DATA SUPPLIED below:
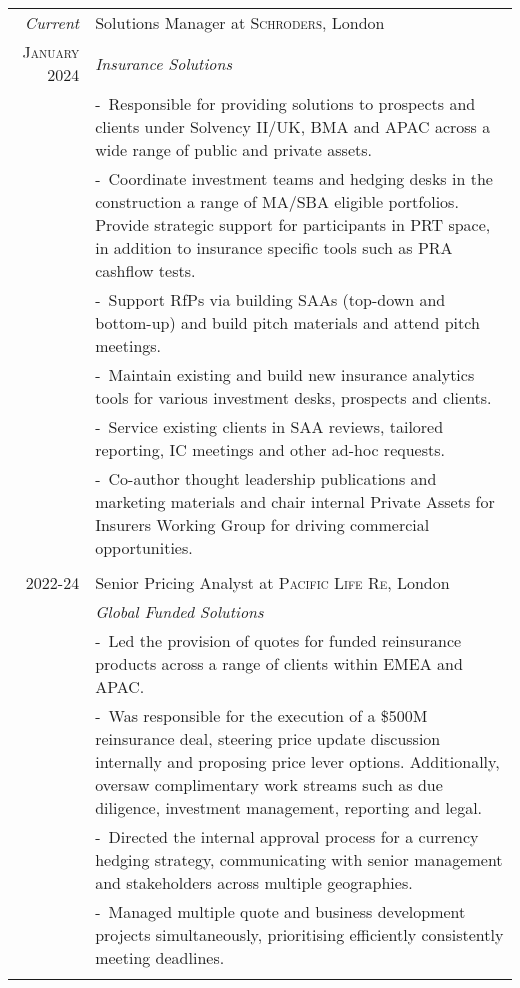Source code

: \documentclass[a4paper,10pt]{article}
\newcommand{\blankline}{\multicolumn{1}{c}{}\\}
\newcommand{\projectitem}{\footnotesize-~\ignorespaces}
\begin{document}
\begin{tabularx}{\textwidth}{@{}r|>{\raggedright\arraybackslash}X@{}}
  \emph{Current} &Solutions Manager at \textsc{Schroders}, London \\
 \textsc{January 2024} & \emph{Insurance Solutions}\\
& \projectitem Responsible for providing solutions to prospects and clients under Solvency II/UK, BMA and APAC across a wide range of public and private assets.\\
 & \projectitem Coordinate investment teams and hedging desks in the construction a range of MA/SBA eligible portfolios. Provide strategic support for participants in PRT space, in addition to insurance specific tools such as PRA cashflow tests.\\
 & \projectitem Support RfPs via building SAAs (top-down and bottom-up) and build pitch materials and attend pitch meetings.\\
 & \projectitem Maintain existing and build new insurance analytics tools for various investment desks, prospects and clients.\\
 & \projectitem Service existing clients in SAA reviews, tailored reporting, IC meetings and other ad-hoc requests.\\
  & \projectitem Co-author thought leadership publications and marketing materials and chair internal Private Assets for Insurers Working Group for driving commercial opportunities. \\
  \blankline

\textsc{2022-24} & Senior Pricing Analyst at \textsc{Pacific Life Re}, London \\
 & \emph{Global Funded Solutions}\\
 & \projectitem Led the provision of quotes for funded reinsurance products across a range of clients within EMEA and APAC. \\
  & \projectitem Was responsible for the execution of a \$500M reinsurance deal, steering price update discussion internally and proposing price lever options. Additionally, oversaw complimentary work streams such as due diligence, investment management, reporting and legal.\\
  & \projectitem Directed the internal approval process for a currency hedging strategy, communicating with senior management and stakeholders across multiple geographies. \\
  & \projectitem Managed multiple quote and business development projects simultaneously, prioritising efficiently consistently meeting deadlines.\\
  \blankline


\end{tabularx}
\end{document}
End of DATA SUPPLIED.
DATA SUPPLIED below:
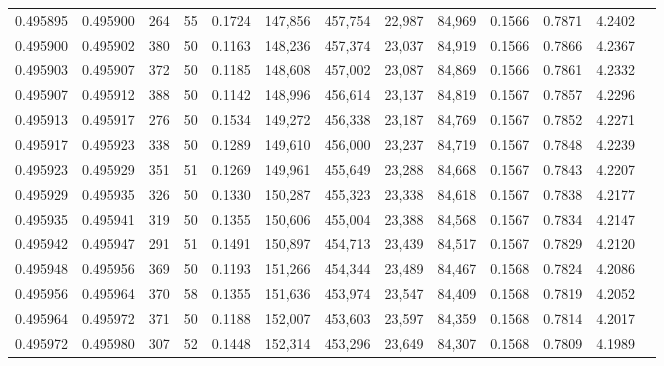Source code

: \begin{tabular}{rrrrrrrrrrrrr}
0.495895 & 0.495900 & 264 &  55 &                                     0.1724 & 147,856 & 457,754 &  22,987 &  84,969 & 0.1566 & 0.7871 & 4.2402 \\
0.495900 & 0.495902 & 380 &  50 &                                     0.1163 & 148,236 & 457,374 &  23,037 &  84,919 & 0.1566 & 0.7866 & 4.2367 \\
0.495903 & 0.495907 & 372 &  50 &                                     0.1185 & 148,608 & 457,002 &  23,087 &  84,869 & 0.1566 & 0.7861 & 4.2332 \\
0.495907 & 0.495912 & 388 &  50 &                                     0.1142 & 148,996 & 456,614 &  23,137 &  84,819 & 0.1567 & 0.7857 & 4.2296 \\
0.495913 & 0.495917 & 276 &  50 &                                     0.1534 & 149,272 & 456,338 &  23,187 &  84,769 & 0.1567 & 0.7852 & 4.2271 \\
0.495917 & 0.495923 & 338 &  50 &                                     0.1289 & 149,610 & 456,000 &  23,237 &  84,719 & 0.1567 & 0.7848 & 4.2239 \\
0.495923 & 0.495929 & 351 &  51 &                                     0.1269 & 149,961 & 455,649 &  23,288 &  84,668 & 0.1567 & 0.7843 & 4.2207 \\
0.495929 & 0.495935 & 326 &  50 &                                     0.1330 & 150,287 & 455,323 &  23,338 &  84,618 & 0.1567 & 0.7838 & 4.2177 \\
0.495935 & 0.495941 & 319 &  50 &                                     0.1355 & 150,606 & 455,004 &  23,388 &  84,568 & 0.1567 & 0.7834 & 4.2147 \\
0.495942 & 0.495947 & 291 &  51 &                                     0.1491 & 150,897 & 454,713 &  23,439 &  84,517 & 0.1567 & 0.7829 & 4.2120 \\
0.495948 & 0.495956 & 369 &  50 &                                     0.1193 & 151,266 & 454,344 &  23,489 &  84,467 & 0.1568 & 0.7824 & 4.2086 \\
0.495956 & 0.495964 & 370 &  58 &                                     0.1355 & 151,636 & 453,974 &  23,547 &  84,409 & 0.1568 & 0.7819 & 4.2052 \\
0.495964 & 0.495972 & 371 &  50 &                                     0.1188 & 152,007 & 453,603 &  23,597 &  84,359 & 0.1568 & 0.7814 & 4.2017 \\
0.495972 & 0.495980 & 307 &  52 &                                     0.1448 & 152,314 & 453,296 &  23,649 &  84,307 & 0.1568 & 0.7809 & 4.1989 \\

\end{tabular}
End of DATA SUPPLIED.
* **ACTIVITY**: Reproduce the lines of the entries above from the one with "0.495942 & 0.495947" to the one with "0.495964 & 0.495972", both included, exactly and without any other line.

* **RESULT OF THIS TASK**:
0.495942 & 0.495947 & 291 &  51 &                                     0.1491 & 150,897 & 454,713 &  23,439 &  84,517 & 0.1567 & 0.7829 & 4.2120 \\
0.495948 & 0.495956 & 369 &  50 &                                     0.1193 & 151,266 & 454,344 &  23,489 &  84,467 & 0.1568 & 0.7824 & 4.2086 \\
0.495956 & 0.495964 & 370 &  58 &                                     0.1355 & 151,636 & 453,974 &  23,547 &  84,409 & 0.1568 & 0.7819 & 4.2052 \\
0.495964 & 0.495972 & 371 &  50 &                                     0.1188 & 152,007 & 453,603 &  23,597 &  84,359 & 0.1568 & 0.7814 & 4.2017 \\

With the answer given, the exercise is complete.